O poeta gaúcho Mário Quintana escreveu uma vez que às vezes a gente pensa que está dizendo bobagens, mas na verdade está fazendo poesia. O contrário também pode ser verdade. Exemplo: as declarações do novo ministro do Trabalho, Jaques Wagner, sobre direitos dos trabalhadores. Ele certamente pensava estar levantando assuntos da maior importância e que o alçariam às manchetes, pela grandiloqüência do discurso. De fato, estava senão dizendo bobagens, pelo menos perdendo uma boa oportunidade de ficar calado, deixando para depois de melhores estudos o seu versejar sobre o ganha-pão de milhões de trabalhadores brasileiros. O sábio chinês sustentava sua fama com o silêncio. Wagner mostra imagem bem menos inteligente, falando pelos cotovelos, mal começa a administração Lula.

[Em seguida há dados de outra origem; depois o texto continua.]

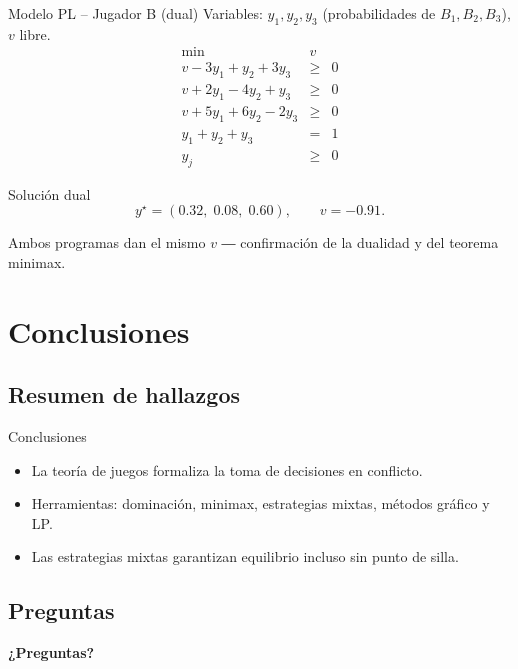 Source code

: \documentclass{beamer}
\begin{document}
\begin{frame}{Modelo PL – Jugador B (dual)}
\small
Variables: \(y_1,y_2,y_3\) (probabilidades de \(B_1,B_2,B_3\)), \(v\) libre.
\[
\renewcommand{\arraystretch}{1.15}
\begin{array}{rcl}
\min & v & \\ \hline
v - 3y_1 +  y_2 + 3y_3 &\ge& 0\\
v + 2y_1 - 4y_2 +  y_3 &\ge& 0\\
v + 5y_1 + 6y_2 - 2y_3 &\ge& 0\\
y_1 + y_2 + y_3 &=& 1\\
y_j &\ge& 0
\end{array}
\]
\begin{block}{Solución dual}
\[
y^\star=(0.32,\;0.08,\;0.60),\qquad v=-0.91.
\]
\end{block}

\begin{center}\scriptsize
Ambos programas dan el mismo \(v\) ― confirmación de la dualidad y del teorema minimax.
\end{center}
\end{frame}


\section{Conclusiones}

\subsection{Resumen de hallazgos}
\begin{frame}{Conclusiones}
\begin{itemize}[<+->]
  \item La teoría de juegos formaliza la toma de decisiones en conflicto.
  \item Herramientas: dominación, minimax, estrategias mixtas, métodos gráfico y LP.
  \item Las estrategias mixtas garantizan equilibrio incluso sin punto de silla.
\end{itemize}
\end{frame}

\subsection{Preguntas}
\begin{frame}[plain,c]
\centering
\Huge\textbf{¿Preguntas?}
\end{frame}
\end{document}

Ele é contra a ampliação de cinco para até seis meses do seguro-desemprego e acredita que é preciso acabar com a multa de 40% sobre o FGTS nos casos de demissão sem justa causa. Para ele, “seria melhor não ter esse ônus sobre a demissão”. Preocupa-se com as fraudes que a multa pode provocar, apontando aqueles casos em que patrão e empregado, de comum acordo, promovem a demissão, a multa e o levantamento do FGTS. E a posterior readmissão. Como se para isso não houvesse acordo e não ocorresse um “expediente” para socorrer o trabalhador desesperadamente necessitado. Isso quando a lei em geral não oferece outras opções de socorro.

No que se refere ao aumento, em um mês, do pagamento do seguro-desemprego, esquece-se que cresce o tempo em que o trabalhador desempregado fica à procura de um novo posto. E que muitos procuram tanto e por tanto tempo, que até desistem, voltando-se para a economia informal. O ideal seria que o seguro-desemprego fosse pago enquanto durasse o desemprego, evitando-se fraudes e obrigando o beneficiário a se reciclar e também prestar serviços à comunidade, em paga do que recebe. É evidente que tais declarações do ministro do Trabalho repercutiram muito mal entre os trabalhadores e as cúpulas das centrais sindicais. E percebendo a “mancada”, Osvaldo Bargas, futuro secretário de Relações do Trabalho, ensaiou um desmentido, sem conseguir ser convincente. Isso porque há coerência no que disse o ministro Jaques Wagner. Ele, a pretexto de ser defensor de uma política de emprego mais ativa e menos assistencial, é um reacionário que se distancia anos-luz da mentalidade que se espera de um governo encimado por Lula.

Sob o ponto de vista político, deveria permanecer calado, mesmo que acredite nas bobagens que disse. Esta é hora de pensar o que se fala, mais do que falar o que se pensa. Os problemas do Brasil e os que Lula terá de enfrentar são dificílimos e complexos. Em especial no atendimento das classes mais humildes e dos trabalhadores em geral. Isso porque o PT e Lula pregaram durante mais de duas décadas garantias e benefícios que a realidade encontrada no poder mostram de dificílimo atendimento. Leve-se em conta, ainda, que o governo luta por sustentação no Congresso, buscando o apoio do PMDB e, em especial, da sua ala mais progressista. Sandices como as recém-ditas pelo ministro podem obstaculizar os necessários acordos. O silêncio teria colaborado para uma melhor imagem do ministro, do governo e, quem sabe?, para a busca de mais adequadas soluções nas relações do trabalho.